The tour guide raised his hand for silence, and began the spiel he had given hundreds of times. “This building was designed and its erection supervised by the great architect, Harold Lloyd Wright, and is representative of his work in the later years of his life.”
Every accolade was a tribute to Wright; every criticism an insult and offence to the man’s work and his memory. Those few who had no opinion of the building had no opinion of Wright. Other than his work of architectural design there was little about Wright to distinguish him from others millions who were his contemporary.
This is, if it is not already clear, intended to be analogous to Christ and his great work. A comparison that suffers through necessity, but an analogy nonetheless. When I first began preaching the gospel a third of a century ago, one of the most common criticisms I heard about the church was that we preached too much about the church and baptism. “Why don’t you just preach Jesus?” we were asked. “Preach the man, not the plan.” Little has changed. How truly did the wise man speak when he said, “The thing that hath been, it is that which shall be; and that which is done is that which shall be done: and there is no new thing under the sun” (Eccl 1:9). Now, however, some of our preaching “brethren” have joined the sectarians in pleading a moratorium on preaching the “plan.” Like our denominational friends, they believe that “preaching the man, not the plan” is the answer to every problem hindering unity among “believers.” “If we just preach Jesus,” they contend, “there would not be so much division in the religious world.”
Now, an analogy is just an illustrative comparison. It doesn’t necessarily prove anything. But it should be apparent to anyone with a modicum of common sense that we cannot preach “the man” we cannot preach Jesus without drawing attention to that which gives us the motivation to preach him: our salvation. Jesus is declared to be “the author and finisher of our faith” (Heb.12:2), or the “architect and perfecter of our faith” as it might be accurately translated. How can you “preach” the “architect” without praising his work? It is impossible. The “architectural design” of Jesus did not consist in just his existence; nor even of his earthly teaching, though, even if you allowed that to be your limit, you must, of necessity “preach the plan” for that was what Jesus personal minis-try was all about. “Preaching the man” involves not only preaching about Jesus his virgin birth, his Deity, the miracles he worked, the prophecies he gave, the sin he rebuked, his death on the cross for our salvation it includes preaching about the church he purchased with his own blood (Acts 20:28) to which the saved are added upon their obedience to the gospel (Acts 2:47), of which he is the Savior (Eph. 5:23), and which he will one day deliver up to God (1 Cor. 15:24). It includes telling lost sinners not only what Jesus has done but what they must do to have forgiveness for their sins, happiness in this life, and more in that eternal home that awaits the faithful. Did not Peter imply that the “plan” was available only through the “man” (2 Pet. 1:3)? In the same way, when “the plan” is preached, Jesus must be taught as the “author and finisher” of that plan. If Jesus is not everything the word of God declares him to be not only was he the greatest charlatan the world has ever seen, but “the plan” is useless and its teaching and application are exercises in futility. Paul aptly described such when he wrote, “If in this life only we have hope in Christ, we are of all men most miserable” (1 Cor 15:19). As a building draws attention to its designer, so the “plan” of salvation, and all it encompasses, draws attention to Christ who accomplished it.

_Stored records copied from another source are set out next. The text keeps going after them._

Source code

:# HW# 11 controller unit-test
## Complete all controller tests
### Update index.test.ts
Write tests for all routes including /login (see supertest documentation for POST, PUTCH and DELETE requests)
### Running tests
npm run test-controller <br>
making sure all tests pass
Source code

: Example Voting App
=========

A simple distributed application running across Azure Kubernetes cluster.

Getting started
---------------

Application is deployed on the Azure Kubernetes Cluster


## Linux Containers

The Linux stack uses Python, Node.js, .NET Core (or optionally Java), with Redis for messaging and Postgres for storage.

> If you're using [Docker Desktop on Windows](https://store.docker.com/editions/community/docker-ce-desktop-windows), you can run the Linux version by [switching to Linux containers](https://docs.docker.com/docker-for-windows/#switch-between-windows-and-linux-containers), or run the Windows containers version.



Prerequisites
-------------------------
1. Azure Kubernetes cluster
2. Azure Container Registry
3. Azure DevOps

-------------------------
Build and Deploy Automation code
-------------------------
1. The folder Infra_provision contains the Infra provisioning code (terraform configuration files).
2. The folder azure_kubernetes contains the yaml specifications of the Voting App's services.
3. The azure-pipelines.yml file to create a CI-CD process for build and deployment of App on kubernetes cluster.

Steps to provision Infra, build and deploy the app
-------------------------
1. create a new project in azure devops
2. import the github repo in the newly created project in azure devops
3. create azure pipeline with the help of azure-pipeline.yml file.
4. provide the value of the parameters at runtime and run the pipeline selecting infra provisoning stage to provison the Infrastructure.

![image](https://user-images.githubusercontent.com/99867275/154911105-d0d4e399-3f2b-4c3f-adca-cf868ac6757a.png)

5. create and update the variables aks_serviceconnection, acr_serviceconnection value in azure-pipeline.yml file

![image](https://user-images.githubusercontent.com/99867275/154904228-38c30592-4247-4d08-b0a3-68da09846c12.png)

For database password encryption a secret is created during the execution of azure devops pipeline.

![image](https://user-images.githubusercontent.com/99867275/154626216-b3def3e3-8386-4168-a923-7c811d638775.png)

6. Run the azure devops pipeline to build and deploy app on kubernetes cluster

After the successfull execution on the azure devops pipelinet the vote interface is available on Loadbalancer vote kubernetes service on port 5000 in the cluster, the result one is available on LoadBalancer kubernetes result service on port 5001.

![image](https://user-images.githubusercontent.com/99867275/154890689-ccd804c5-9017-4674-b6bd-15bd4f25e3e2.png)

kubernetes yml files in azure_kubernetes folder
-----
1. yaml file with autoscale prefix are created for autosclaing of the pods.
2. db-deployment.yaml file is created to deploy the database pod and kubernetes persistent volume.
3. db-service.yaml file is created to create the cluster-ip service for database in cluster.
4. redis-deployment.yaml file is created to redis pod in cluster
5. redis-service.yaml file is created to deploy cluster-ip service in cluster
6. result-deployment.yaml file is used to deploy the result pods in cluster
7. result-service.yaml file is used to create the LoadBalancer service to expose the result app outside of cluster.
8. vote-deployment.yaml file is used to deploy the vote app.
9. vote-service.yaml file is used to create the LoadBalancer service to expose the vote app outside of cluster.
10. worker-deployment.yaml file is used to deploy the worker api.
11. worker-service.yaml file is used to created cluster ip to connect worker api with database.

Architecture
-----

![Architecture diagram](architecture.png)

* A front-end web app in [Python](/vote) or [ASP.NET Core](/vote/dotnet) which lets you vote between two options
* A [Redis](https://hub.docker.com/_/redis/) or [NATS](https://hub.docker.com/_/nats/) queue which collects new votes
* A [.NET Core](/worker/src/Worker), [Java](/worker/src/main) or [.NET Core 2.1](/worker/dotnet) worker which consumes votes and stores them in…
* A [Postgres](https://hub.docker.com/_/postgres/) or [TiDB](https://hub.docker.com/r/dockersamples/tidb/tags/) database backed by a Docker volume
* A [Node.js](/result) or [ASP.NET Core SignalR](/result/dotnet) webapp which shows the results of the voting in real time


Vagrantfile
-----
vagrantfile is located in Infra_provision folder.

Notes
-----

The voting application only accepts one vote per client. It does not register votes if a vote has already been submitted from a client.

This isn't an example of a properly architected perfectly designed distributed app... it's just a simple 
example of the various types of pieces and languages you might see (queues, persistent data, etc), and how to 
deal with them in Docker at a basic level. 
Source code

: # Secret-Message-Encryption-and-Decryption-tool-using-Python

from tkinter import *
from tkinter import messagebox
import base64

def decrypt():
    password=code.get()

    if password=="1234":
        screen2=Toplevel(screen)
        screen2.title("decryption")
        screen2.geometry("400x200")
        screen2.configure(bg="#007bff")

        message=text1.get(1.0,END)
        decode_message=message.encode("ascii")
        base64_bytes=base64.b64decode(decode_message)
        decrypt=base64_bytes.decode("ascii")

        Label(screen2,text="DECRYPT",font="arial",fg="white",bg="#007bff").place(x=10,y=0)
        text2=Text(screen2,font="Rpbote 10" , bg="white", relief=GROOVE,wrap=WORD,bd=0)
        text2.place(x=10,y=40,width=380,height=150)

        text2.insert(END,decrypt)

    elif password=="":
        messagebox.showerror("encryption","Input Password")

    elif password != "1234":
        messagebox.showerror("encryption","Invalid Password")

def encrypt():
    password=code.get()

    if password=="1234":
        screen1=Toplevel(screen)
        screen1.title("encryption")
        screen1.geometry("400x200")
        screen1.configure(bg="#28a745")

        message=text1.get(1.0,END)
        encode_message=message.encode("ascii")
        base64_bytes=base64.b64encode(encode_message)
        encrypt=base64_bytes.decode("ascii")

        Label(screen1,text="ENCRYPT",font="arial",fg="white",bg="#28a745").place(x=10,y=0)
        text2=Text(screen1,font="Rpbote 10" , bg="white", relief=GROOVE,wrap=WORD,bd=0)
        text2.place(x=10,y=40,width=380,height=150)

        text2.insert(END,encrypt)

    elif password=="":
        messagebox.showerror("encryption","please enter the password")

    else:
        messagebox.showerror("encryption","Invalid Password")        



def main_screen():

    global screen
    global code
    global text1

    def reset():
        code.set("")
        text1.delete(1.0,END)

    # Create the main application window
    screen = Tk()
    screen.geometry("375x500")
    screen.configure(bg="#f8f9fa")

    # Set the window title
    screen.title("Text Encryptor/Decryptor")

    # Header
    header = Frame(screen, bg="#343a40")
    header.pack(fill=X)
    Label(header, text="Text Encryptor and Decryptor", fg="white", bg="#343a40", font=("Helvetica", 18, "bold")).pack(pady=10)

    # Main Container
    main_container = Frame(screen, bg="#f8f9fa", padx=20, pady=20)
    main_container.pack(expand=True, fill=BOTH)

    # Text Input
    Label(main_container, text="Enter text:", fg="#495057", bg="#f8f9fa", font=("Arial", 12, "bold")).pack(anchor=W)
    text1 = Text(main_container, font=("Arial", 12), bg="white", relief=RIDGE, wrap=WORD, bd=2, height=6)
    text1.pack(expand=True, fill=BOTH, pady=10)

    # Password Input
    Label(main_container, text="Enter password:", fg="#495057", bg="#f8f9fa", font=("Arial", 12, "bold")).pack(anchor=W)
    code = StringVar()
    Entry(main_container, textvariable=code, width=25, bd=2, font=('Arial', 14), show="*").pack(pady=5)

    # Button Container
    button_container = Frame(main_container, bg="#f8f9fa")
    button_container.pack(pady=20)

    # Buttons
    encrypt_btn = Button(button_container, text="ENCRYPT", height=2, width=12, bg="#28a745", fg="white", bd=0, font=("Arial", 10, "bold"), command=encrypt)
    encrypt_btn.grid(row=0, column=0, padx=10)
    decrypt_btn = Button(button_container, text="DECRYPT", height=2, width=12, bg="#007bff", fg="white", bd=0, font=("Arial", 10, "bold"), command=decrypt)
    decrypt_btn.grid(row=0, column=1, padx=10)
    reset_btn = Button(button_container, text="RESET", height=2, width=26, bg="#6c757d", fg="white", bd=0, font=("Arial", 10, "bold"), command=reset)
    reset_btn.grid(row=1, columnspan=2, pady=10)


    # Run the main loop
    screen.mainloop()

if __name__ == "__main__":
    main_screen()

Brethren, it is not an either/or situation. The “man” and the “plan” are not mutually exclusive; they are complements to one another. One does not obviate the other. The “plan” without the “man” would leave us with a gospel that is impotent, not “God’s power unto salvation” (Rom. 1:16). The “man” without the “plan” would leave us in a spiritual maze, not knowing which way to turn to get the prize at the end.
Sunday morning, when I preached a lesson on marriage, I preached the “man” and the “plan.” Sunday evening when I extolled the all sufficiency of the Scriptures, I taught the “man” and the “plan.” May God give me the courage, the wisdom, and the strength to always preach both, for one is powerless without the other. May I always be able to say with Paul, “. . . I am pure from the blood of all men. For I have not shunned to declare unto you all the counsel of God” (Acts 20:26-27). Only then may I, with all the exuberance of that faithful saint proclaim, “I have fought a good fight, I have finished my course, I have kept the faith: Henceforth there is laid up for me a crown of righteousness, which the Lord, the righteous judge, shall give me at that day” (2 Tim. 4:7-8).